We need Free Software Co-operatives, but we probably won’t get any

The recent GitHub craze that got a number of Free Software fundamentalists to hurry away from GitHub towards other hosting solutions.

Whether it was GitLab (a fairly natural choice given the nature of the two services), BitBucket, or SourceForge (which is trying to rebuild a reputation as a Free Software friendly hosting company), there are a number of options of new SaaS providers.

At the same time, a number of projects have been boasting (and maybe a bit too smugly, in my opinion) that they self-host their own GitLab or similar software, and suggested other projects to do the same to be “really free”.

A lot of the discourse appears to be missing nuance on the compromises that using SaaS hosting providers, self-hosting for communities and self-hosting for single projects, and so I thought I would gather my thoughts around this in one single post.

First of all, you probably remember my thoughts on self-hosting in general. Any solution that involves self-hosting will require a significant amount of ongoing work. You need to make sure your services keep working, and keep safe and secure. Particularly for FLOSS source code hosting, it’s of primary importance that the integrity and safety of the source code is maintained.

As I already said in the previous post, this style of hosting works well for projects that have a community, in which one or more dedicated people can look after the services. And in particular for bigger communities, such as KDE, GNOME, FreeDesktop, and so on, this is a very effective way to keep stewardship of code and community.

But for one-person projects, such as unpaper or glucometerutils, self-hosting would be quite bad. Even for xine with a single person maintaining just site+bugzilla it got fairly bad. I’m trying to convince the remaining active maintainers to migrate this to VideoLAN, which is now probably the biggest Free Software multimedia project and community.

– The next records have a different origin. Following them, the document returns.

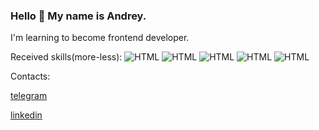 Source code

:### Hello 👋 My name is Andrey.

I'm learning to become frontend developer.

Received skills(more-less):
![HTML](https://img.shields.io/badge/-JS-yellow) ![HTML](https://img.shields.io/badge/-HTML-orange) ![HTML](https://img.shields.io/badge/-CSS-blue) ![HTML](https://img.shields.io/badge/-react-orange) ![HTML](https://img.shields.io/badge/-redux-black)

Contacts:

[telegram](https://t.me/naijel)

[linkedin](https://www.linkedin.com/in/andrey-chistabayeu-5048aa172/)


<!--
**naijelo/naijelo** is a ✨ _special_ ✨ repository because its `README.md` (this file) appears on your GitHub profile.

Here are some ideas to get you started:

- 🔭 I’m currently working on ...
- 🌱 I’m currently learning ...
- 👯 I’m looking to collaborate on ...
- 🤔 I’m looking for help with ...
- 💬 Ask me about ...
- 📫 How to reach me: ...
- 😄 Pronouns: ...
- ⚡ Fun fact: ...
-->
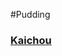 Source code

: #Pudding

### [Kaichou](https://66.media.tumblr.com/cf6a38541250d04f4f944e344746fa84/tumblr_plkmc2a5Au1wrb3z2o1_400.gif)

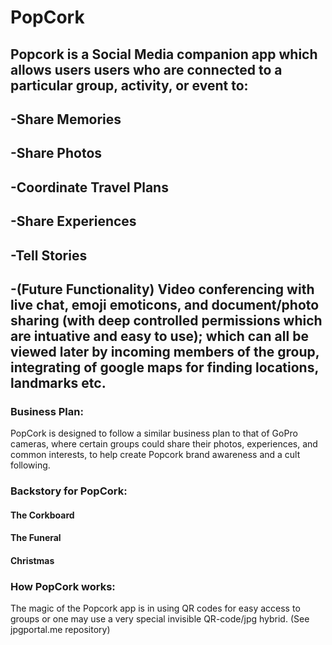 # PopCork
## Popcork is a Social Media companion app which allows users users who are connected to a particular group, activity, or event to:
## -Share Memories
## -Share Photos
## -Coordinate Travel Plans
## -Share Experiences
## -Tell Stories
## -(Future Functionality) Video conferencing with live chat, emoji emoticons, and document/photo sharing (with deep controlled permissions which are intuative and easy to use); which can all be viewed later by incoming members of the group, integrating of google maps for finding locations, landmarks etc.
### Business Plan:
<p>PopCork is designed to follow a similar business plan to that of GoPro cameras, where certain groups  
  could share their photos, experiences, and common interests, to help create Popcork brand awareness and a cult following.</p>
  
### Backstory for PopCork:
#### The Corkboard
#### The Funeral
#### Christmas

### How PopCork works:
<p>The magic of the Popcork app is in using QR codes for easy access to groups or one may use a very  
  special invisible QR-code/jpg hybrid. (See jpgportal.me repository) </p>

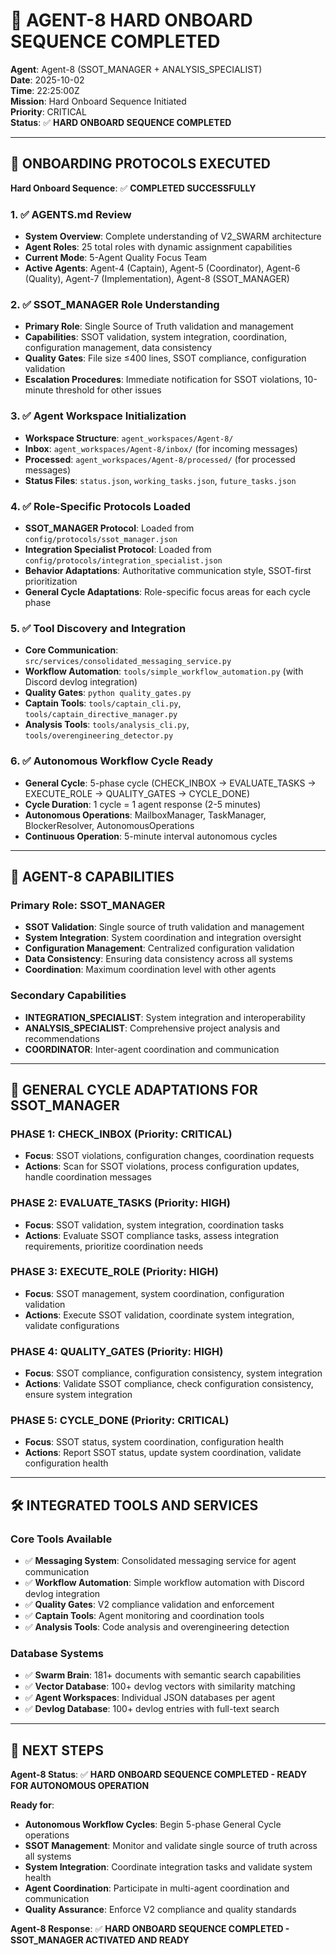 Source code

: # 🚀 **AGENT-8 HARD ONBOARD SEQUENCE COMPLETED**

**Agent**: Agent-8 (SSOT_MANAGER + ANALYSIS_SPECIALIST)  
**Date**: 2025-10-02  
**Time**: 22:25:00Z  
**Mission**: Hard Onboard Sequence Initiated  
**Priority**: CRITICAL  
**Status**: ✅ **HARD ONBOARD SEQUENCE COMPLETED**

---

## 🎯 **ONBOARDING PROTOCOLS EXECUTED**

**Hard Onboard Sequence**: ✅ **COMPLETED SUCCESSFULLY**

### **1. ✅ AGENTS.md Review**
- **System Overview**: Complete understanding of V2_SWARM architecture
- **Agent Roles**: 25 total roles with dynamic assignment capabilities
- **Current Mode**: 5-Agent Quality Focus Team
- **Active Agents**: Agent-4 (Captain), Agent-5 (Coordinator), Agent-6 (Quality), Agent-7 (Implementation), Agent-8 (SSOT_MANAGER)

### **2. ✅ SSOT_MANAGER Role Understanding**
- **Primary Role**: Single Source of Truth validation and management
- **Capabilities**: SSOT validation, system integration, coordination, configuration management, data consistency
- **Quality Gates**: File size ≤400 lines, SSOT compliance, configuration validation
- **Escalation Procedures**: Immediate notification for SSOT violations, 10-minute threshold for other issues

### **3. ✅ Agent Workspace Initialization**
- **Workspace Structure**: `agent_workspaces/Agent-8/`
- **Inbox**: `agent_workspaces/Agent-8/inbox/` (for incoming messages)
- **Processed**: `agent_workspaces/Agent-8/processed/` (for processed messages)
- **Status Files**: `status.json`, `working_tasks.json`, `future_tasks.json`

### **4. ✅ Role-Specific Protocols Loaded**
- **SSOT_MANAGER Protocol**: Loaded from `config/protocols/ssot_manager.json`
- **Integration Specialist Protocol**: Loaded from `config/protocols/integration_specialist.json`
- **Behavior Adaptations**: Authoritative communication style, SSOT-first prioritization
- **General Cycle Adaptations**: Role-specific focus areas for each cycle phase

### **5. ✅ Tool Discovery and Integration**
- **Core Communication**: `src/services/consolidated_messaging_service.py`
- **Workflow Automation**: `tools/simple_workflow_automation.py` (with Discord devlog integration)
- **Quality Gates**: `python quality_gates.py`
- **Captain Tools**: `tools/captain_cli.py`, `tools/captain_directive_manager.py`
- **Analysis Tools**: `tools/analysis_cli.py`, `tools/overengineering_detector.py`

### **6. ✅ Autonomous Workflow Cycle Ready**
- **General Cycle**: 5-phase cycle (CHECK_INBOX → EVALUATE_TASKS → EXECUTE_ROLE → QUALITY_GATES → CYCLE_DONE)
- **Cycle Duration**: 1 cycle = 1 agent response (2-5 minutes)
- **Autonomous Operations**: MailboxManager, TaskManager, BlockerResolver, AutonomousOperations
- **Continuous Operation**: 5-minute interval autonomous cycles

---

## 🎯 **AGENT-8 CAPABILITIES**

### **Primary Role: SSOT_MANAGER**
- **SSOT Validation**: Single source of truth validation and management
- **System Integration**: System coordination and integration oversight
- **Configuration Management**: Centralized configuration validation
- **Data Consistency**: Ensuring data consistency across all systems
- **Coordination**: Maximum coordination level with other agents

### **Secondary Capabilities**
- **INTEGRATION_SPECIALIST**: System integration and interoperability
- **ANALYSIS_SPECIALIST**: Comprehensive project analysis and recommendations
- **COORDINATOR**: Inter-agent coordination and communication

---

## 🔄 **GENERAL CYCLE ADAPTATIONS FOR SSOT_MANAGER**

### **PHASE 1: CHECK_INBOX (Priority: CRITICAL)**
- **Focus**: SSOT violations, configuration changes, coordination requests
- **Actions**: Scan for SSOT violations, process configuration updates, handle coordination messages

### **PHASE 2: EVALUATE_TASKS (Priority: HIGH)**
- **Focus**: SSOT validation, system integration, coordination tasks
- **Actions**: Evaluate SSOT compliance tasks, assess integration requirements, prioritize coordination needs

### **PHASE 3: EXECUTE_ROLE (Priority: HIGH)**
- **Focus**: SSOT management, system coordination, configuration validation
- **Actions**: Execute SSOT validation, coordinate system integration, validate configurations

### **PHASE 4: QUALITY_GATES (Priority: HIGH)**
- **Focus**: SSOT compliance, configuration consistency, system integration
- **Actions**: Validate SSOT compliance, check configuration consistency, ensure system integration

### **PHASE 5: CYCLE_DONE (Priority: CRITICAL)**
- **Focus**: SSOT status, system coordination, configuration health
- **Actions**: Report SSOT status, update system coordination, validate configuration health

---

## 🛠️ **INTEGRATED TOOLS AND SERVICES**

### **Core Tools Available**
- ✅ **Messaging System**: Consolidated messaging service for agent communication
- ✅ **Workflow Automation**: Simple workflow automation with Discord devlog integration
- ✅ **Quality Gates**: V2 compliance validation and enforcement
- ✅ **Captain Tools**: Agent monitoring and coordination tools
- ✅ **Analysis Tools**: Code analysis and overengineering detection

### **Database Systems**
- ✅ **Swarm Brain**: 181+ documents with semantic search capabilities
- ✅ **Vector Database**: 100+ devlog vectors with similarity matching
- ✅ **Agent Workspaces**: Individual JSON databases per agent
- ✅ **Devlog Database**: 100+ devlog entries with full-text search

---

## 🎯 **NEXT STEPS**

**Agent-8 Status**: ✅ **HARD ONBOARD SEQUENCE COMPLETED - READY FOR AUTONOMOUS OPERATION**

**Ready for**:
- **Autonomous Workflow Cycles**: Begin 5-phase General Cycle operations
- **SSOT Management**: Monitor and validate single source of truth across all systems
- **System Integration**: Coordinate integration tasks and validate system health
- **Agent Coordination**: Participate in multi-agent coordination and communication
- **Quality Assurance**: Enforce V2 compliance and quality standards

**Agent-8 Response**: ✅ **HARD ONBOARD SEQUENCE COMPLETED - SSOT_MANAGER ACTIVATED AND READY**

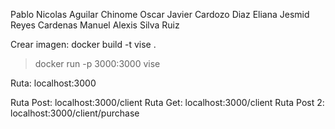 Pablo Nicolas Aguilar Chinome
Oscar Javier Cardozo Diaz
Eliana Jesmid Reyes Cardenas
Manuel Alexis Silva Ruiz

Crear imagen:  docker build -t vise .

> docker run -p 3000:3000 vise

Ruta: localhost:3000

Ruta Post: localhost:3000/client
Ruta Get: localhost:3000/client
Ruta Post 2: localhost:3000/client/purchase

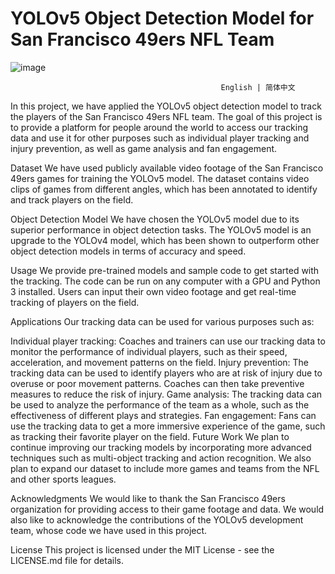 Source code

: # YOLOv5 Object Detection Model for San Francisco 49ers NFL Team


![image](https://user-images.githubusercontent.com/105885650/218123827-9b0d06e5-0047-4a55-a625-ac9a496cfc07.png)

                                                   English | 简体中文 
                                                   
In this project, we have applied the YOLOv5 object detection model to track the players of the San Francisco 49ers NFL team. The goal of this project is to provide a platform for people around the world to access our tracking data and use it for other purposes such as individual player tracking and injury prevention, as well as game analysis and fan engagement.

Dataset
We have used publicly available video footage of the San Francisco 49ers games for training the YOLOv5 model. The dataset contains video clips of games from different angles, which has been annotated to identify and track players on the field.

Object Detection Model
We have chosen the YOLOv5 model due to its superior performance in object detection tasks. The YOLOv5 model is an upgrade to the YOLOv4 model, which has been shown to outperform other object detection models in terms of accuracy and speed.

Usage
We provide pre-trained models and sample code to get started with the tracking. The code can be run on any computer with a GPU and Python 3 installed. Users can input their own video footage and get real-time tracking of players on the field.

Applications
Our tracking data can be used for various purposes such as:

Individual player tracking: Coaches and trainers can use our tracking data to monitor the performance of individual players, such as their speed, acceleration, and movement patterns on the field.
Injury prevention: The tracking data can be used to identify players who are at risk of injury due to overuse or poor movement patterns. Coaches can then take preventive measures to reduce the risk of injury.
Game analysis: The tracking data can be used to analyze the performance of the team as a whole, such as the effectiveness of different plays and strategies.
Fan engagement: Fans can use the tracking data to get a more immersive experience of the game, such as tracking their favorite player on the field.
Future Work
We plan to continue improving our tracking models by incorporating more advanced techniques such as multi-object tracking and action recognition. We also plan to expand our dataset to include more games and teams from the NFL and other sports leagues.

Acknowledgments
We would like to thank the San Francisco 49ers organization for providing access to their game footage and data. We would also like to acknowledge the contributions of the YOLOv5 development team, whose code we have used in this project.

License
This project is licensed under the MIT License - see the LICENSE.md file for details.


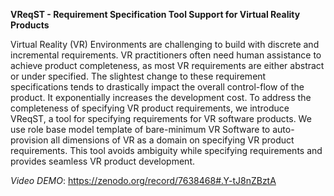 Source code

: **VReqST - Requirement Specification Tool Support for Virtual Reality Products**

Virtual Reality (VR) Environments are challenging to build with discrete and incremental requirements. VR practitioners often need human assistance to achieve product completeness, as most VR requirements are either abstract or under specified. The slightest change to these requirement specifications tends to drastically impact the overall control-flow of the product. It exponentially increases the development cost. To address the completeness of specifying VR product requirements, we introduce VReqST, a tool for specifying requirements for VR software products. We use role base model template of bare-minimum VR Software to auto-provision all dimensions of VR as a domain on specifying VR product requirements. This tool avoids ambiguity while specifying requirements and provides seamless VR product development.

_Video DEMO_: https://zenodo.org/record/7638468#.Y-tJ8nZBztA 
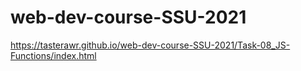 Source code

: # web-dev-course-SSU-2021
https://tasterawr.github.io/web-dev-course-SSU-2021/Task-08_JS-Functions/index.html
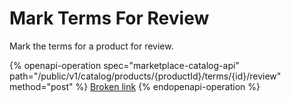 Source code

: # Mark Terms For Review

Mark the terms for a product for review.

{% openapi-operation spec="marketplace-catalog-api" path="/public/v1/catalog/products/{productId}/terms/{id}/review" method="post" %}
[Broken link](broken-reference)
{% endopenapi-operation %}

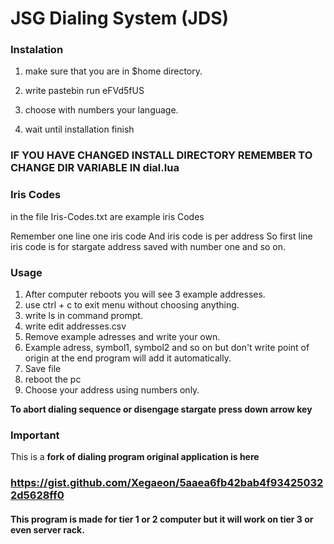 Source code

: # JSG Dialing System (JDS)

### Instalation

1. make sure that you are in $home directory.

2. write pastebin run eFVd5fUS

3. choose with numbers your language.

4. wait until installation finish

### IF YOU HAVE CHANGED INSTALL DIRECTORY REMEMBER TO CHANGE DIR VARIABLE IN dial.lua


### Iris Codes

in the file Iris-Codes.txt are example iris Codes

Remember one line one iris code
And iris code is per address
So first line iris code is for stargate address saved with number one and so on.


### Usage

1. After computer reboots you will see 3 example addresses.
2. use ctrl + c to exit menu without choosing anything.
3. write ls in command prompt.
4. write edit addresses.csv
5. Remove example adresses and write your own.
6. Example adress, symbol1, symbol2 and so on but don't write point of origin at the end program will add it automatically.
7. Save file
8. reboot the pc
9. Choose your address using numbers only.

**To abort dialing sequence or disengage stargate press down arrow key**

### Important

This is a **fork of dialing program original application is here**

### https://gist.github.com/Xegaeon/5aaea6fb42bab4f934250322d5628ff0

#### This program is made for tier 1 or 2 computer but it will work on tier 3 or even server rack.
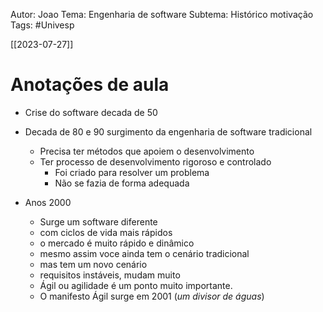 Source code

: 
   Autor: Joao
   Tema: Engenharia de software
   Subtema: Histórico motivação
   Tags: #Univesp 


[[2023-07-27]]

# Anotações de aula

- Crise do software decada de 50
- Decada de 80 e 90 surgimento da engenharia de software tradicional
	- Precisa ter métodos que apoiem o desenvolvimento
	- Ter processo de desenvolvimento rigoroso e controlado
		- Foi criado para resolver um problema
		- Não se fazia de forma adequada

- Anos 2000
	- Surge um software diferente
	- com ciclos de vida mais rápidos
	- o mercado é muito rápido e dinâmico
	- mesmo assim voce ainda tem o cenário tradicional
	- mas tem um novo cenário
	- requisitos instáveis, mudam muito
	- Ágil ou agilidade é um ponto muito importante.
	- O manifesto Ágil surge em 2001 (_um divisor de águas_)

This is not a new problem. Indeed, before people rushed in to GitHub (or Gitorious), they rushed in to other services that provided similar integrated environments. When I became a FLOSS developer, the biggest of them was SourceForge — which, as I noted earlier, was recently bought by a company trying to rebuild its reputation after a significant loss of trust. These environments don’t only include SCM services, but also issue (bug) trackers, contact email and so on so forth.

Using one of these services is always a compromise: not only they require an account on each service to be able to interact with them, but they also have a level of lock-in, simply because of the nature of URLs. Indeed, as I wrote last year, just going through my old blog posts to identify those referencing dead links had reminded me of just how many project hosting services shut down, sometimes dragging along (Berlios) and sometimes abruptly (RubyForge).

This is a problem that does not only involve services provided by for-profit companies. Sunsite, RubyForge and Berlios didn’t really have companies behind, and that last one is probably one of the closest things to a Free Software co-operative that I’ve seen outside of FSF and friends.

There is of course Savannah, FSF’s own Forge-lookalike system. Unfortunately for one reason or another it has always lagged behind the featureset (particularly around security) of other project management SaaS. My personal guess is that it is due to the political nature of hosting any project over on FSF’s infrastructure, even outside of the GNU project.

So what we need would be a politically-neutral, project-agnostic hosting platform that is a co-operative effort. Unfortunately, I don’t see that happening any time soon. The main problem is that project hosting is expensive, whether you use dedicated servers or cloud providers. And it takes full time people to work as system administrators to keep it running smoothly and security. You need professionals, too — or you may end up like lkml.org being down when its one maintainer goes on vacation and something happens.

While there are projects that receive enough donations that they would be able to sustain these costs (see KDE, GNOME, VideoLAN), I’d be skeptical that there would be an unfocused co-operative that would be able to take care of this. Particularly if it does not restrict creation of new projects and repositories, as that requires particular attention to abuse, and to make good guidelines of which content is welcome and which one isn’t.

If you think that that’s an easy task, consider that even SourceForge, with their review process, that used to take a significant amount of time, managed to let joke projects use their service and run on their credentials.

A few years ago, I would have said that SFLC, SFC and SPI would be the right actors to set up something like this. Nowadays? Given their infights I don’t expect them being any useful.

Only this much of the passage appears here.